誰かの号令に合わせているようには見えないのに、不思議と流れがある。


一人の兵が、思わず呟いた。


「……あれが、来たのか」


バビロンからの留学生たち。


その先頭を歩いているのは、ハリセンだった。


軽い足取りで、まるで旅人のように周囲を見渡している。

警戒していないわけではない。

だが怯んでもいない。


「へぇ……」


興味深そうに、彼は城壁を見上げた。


その隣で、ピコハンは無言のまま地面に視線を落としている。

石の硬さ。

敷き方。

継ぎ目。

わずかな歪み。


ただ歩いているように見えて、その目はずっと街の構造を拾っていた。


アンナは人を見ていた。


兵の視線。

商人の足の向き。

子どもたちがこちらへ寄る距離。

止まって見る者と、見ないふりをする者。


街の空気そのものを測っているようだった。


そしてメリーは――笑っていた。


「思ったより、真面目な国だね」


その一言に、近くにいた兵がぴくりと眉を動かす。


顔をしかめた者もいた。

だが、誰も反論しなかった。


ここは規律の国だ。

整っている。

揃っている。

命令は上から下へ、真っ直ぐ落ちる。


その強さを、彼らは誇ってきた。


けれど同時に、この国はどこか止まっていた。


整っているがゆえに、崩し方を知らない。

揃っているがゆえに、外れ方を許せない。


その空気を、バビロンの四人は門をくぐるだけで嗅ぎ取っていた。


ハリセンが、ふと振り返る。


「ねぇ」


軽い声だった。


だが、その場の空気を切り替えるには十分だった。


「変える気、ある?」


誰か一人に向けた言葉ではない。

問いかけた相手すら曖昧だった。


それなのに、兵たちは息を止めた。


訪問ではない。

観察でもない。


これは――持ち込まれたのだ。


バビロンという“現象”そのものが。



広場には、翼ある円盤の印が掲げられていた。


その下に組まれた演台の前で、アケメネスの将校が四人を迎える。

周囲には兵、役人、見物に来た商人たち。

誰もが、この異質な客人たちを値踏みするように見ていた。


将校は粘土板を脇に抱え、低い声で告げる。


「三ヶ月。学ぶこと、教えること。その間、規律は守れ」


ハリセンが、すっと片手を上げた。


「規律は“やり方”だろ」


気負いのない声で言う。


「目的が先に要る」


広場に、短い沈黙が落ちた。


将校の眉がわずかに動く。

だが、叱責は飛ばなかった。


先に口を開いたのは、ピコハンだった。


彼は足元の敷石にしゃがみ込み、端の目地を指でなぞる。


「ここの角、雨で滑る」


それだけ言って、立ち上がる。


「端の詰め方を変えると、転倒が減る」


将校が足元を見る。

今まで気にしたこともないような場所だった。


アンナは、少し離れた位置で見張りの兵たちを見渡していた。

視線の交差。

持ち場の癖。

人の流れが薄くなる一点。


「見張りの死角は、壁じゃなくて“人の動き”に出る」


彼女は静かに言った。


「列の作り方、変えられる」


また、沈黙。


今度は誰も彼女の顔を見返せなかった。

図星だったからだ。


メリーはそんな空気を眺めながら、くすりと笑う。


「真面目なのは良いこと」


少しだけ首を傾げる。


「でも、息が詰まるよ」


柔らかな言い方だった。

だが、その一言が一番深く刺さった。


整った国。

正しい国。

崩れぬ国。


けれど、そこにいる者たちがどこか苦しそうに見えることを、彼女は一目で見抜いていた。

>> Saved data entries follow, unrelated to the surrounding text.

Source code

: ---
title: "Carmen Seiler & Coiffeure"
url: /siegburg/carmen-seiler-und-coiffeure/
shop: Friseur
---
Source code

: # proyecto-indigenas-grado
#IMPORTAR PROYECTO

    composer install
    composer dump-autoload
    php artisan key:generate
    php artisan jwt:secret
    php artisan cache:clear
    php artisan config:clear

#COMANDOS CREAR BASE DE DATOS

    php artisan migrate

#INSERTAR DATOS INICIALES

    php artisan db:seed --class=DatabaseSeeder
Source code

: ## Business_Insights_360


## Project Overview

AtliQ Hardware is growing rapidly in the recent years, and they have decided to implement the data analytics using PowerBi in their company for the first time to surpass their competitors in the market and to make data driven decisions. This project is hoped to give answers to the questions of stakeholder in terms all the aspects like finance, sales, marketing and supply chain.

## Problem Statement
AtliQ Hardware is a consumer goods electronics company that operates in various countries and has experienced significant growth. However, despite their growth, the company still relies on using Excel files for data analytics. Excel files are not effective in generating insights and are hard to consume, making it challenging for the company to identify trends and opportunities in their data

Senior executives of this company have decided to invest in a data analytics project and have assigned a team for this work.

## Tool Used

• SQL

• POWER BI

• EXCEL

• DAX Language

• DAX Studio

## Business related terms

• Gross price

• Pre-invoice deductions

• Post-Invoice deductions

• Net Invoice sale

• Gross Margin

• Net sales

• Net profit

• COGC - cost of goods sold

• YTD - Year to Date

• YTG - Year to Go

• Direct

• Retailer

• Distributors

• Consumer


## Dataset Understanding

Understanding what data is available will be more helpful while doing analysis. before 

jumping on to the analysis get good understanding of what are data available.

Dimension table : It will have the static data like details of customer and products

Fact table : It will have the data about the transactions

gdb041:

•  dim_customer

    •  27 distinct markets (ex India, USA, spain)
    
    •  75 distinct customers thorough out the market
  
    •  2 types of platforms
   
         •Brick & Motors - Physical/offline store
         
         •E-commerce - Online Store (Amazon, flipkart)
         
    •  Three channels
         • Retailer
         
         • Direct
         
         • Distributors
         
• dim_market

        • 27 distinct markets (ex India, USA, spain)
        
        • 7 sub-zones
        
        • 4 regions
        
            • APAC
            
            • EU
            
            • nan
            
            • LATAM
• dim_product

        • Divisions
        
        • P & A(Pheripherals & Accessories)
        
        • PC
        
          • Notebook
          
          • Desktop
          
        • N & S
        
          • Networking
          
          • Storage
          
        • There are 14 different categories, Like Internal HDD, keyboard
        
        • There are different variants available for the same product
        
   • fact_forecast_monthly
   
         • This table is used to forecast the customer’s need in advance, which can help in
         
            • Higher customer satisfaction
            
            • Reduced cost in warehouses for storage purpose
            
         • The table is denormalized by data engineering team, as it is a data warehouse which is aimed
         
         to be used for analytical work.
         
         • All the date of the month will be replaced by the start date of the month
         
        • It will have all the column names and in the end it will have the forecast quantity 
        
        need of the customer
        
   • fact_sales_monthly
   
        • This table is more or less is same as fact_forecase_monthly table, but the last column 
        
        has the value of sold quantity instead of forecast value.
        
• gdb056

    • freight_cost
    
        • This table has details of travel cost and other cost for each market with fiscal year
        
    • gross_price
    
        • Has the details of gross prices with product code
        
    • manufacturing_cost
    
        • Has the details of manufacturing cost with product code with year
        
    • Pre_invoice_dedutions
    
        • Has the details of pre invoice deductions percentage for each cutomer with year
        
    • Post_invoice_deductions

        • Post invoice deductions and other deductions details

将校はしばらく黙っていたが、やがて一枚の粘土板を差し出した。


交換留学生登録の板だった。


そこには、すでに必要事項が刻まれている。

その余白に押された印を見て、ハリセンの目がわずかに細くなる。


少し曲がっていた。


綺麗に整えられた官印ではない。

どこか人の手の癖が残る、不格好な印。


タリアが持たせた控えの写しだ。


ハリセンは、小さく呟く。


「……帰る場所、か」


その言葉に、ピコハンがわずかに目を上げた。

アンナは何も言わず、メリーだけが少し笑みを深くする。


ハリセンは粘土板を受け取り、自分の名を自筆で書き足した。


続いて、ピコハン。

アンナ。

メリー。


ばらばらの服。

ばらばらの歩幅。

ばらばらの筆跡。


それでも、並んだ名前には妙な一体感があった。


広場の端で、それを見ていた若い兵の一人が、無意識に帯を少しだけ緩める。


締めすぎていたことに、今、初めて気づいたように。


ほんのそれだけの変化だった。

だが、それで十分だった。


現象は、もう持ち込まれている。


制度としてではない。

教義としてでもない。


生き方として。



四人は案内役に促され、宿舎へ向かって歩き出した。


その背を見送りながら、広場に残った者たちは誰も口を開かなかった。


たった数言。

たった数歩。

それだけで、自分たちの“当たり前”の輪郭が少し揺らいでしまったからだ。


アケメネスは整っている。

それは確かだ。


だが、整っていることと、進んでいることは同じではない。


バビロンから来た四人は、それを説明しない。

説教もしない。

正しさを押しつけもしない。


ただ見て、拾って、口にするだけだ。


それだけで、止まっていたものが動き始める。


匠一から言われた言葉を、ハリセンはふと思い出していた。


――無理はするな、無茶はしろ。


無理はしない。

だが、遠慮もしない。


ここに来たのは、学ぶためだけではない。

持ち帰るためでもある。

そしてたぶん、少しだけ置いていくためでもある。


バビロンのやり方を。

バビロンの空気を。

バビロンの、「変われる」という感覚を。


朝靄はすでに薄れはじめていた。


翼ある円盤の印が、朝日に照らされる。

その下を、ばらばらの四人が崩れぬ列のまま進んでいく。


誰かが彼らを留学生と呼ぶ。


けれど、その実態は違った。


彼らは、人材ではない。

制度でもない。

もっと厄介なものだ。


バビロンという都が生んだ、変化そのものだった。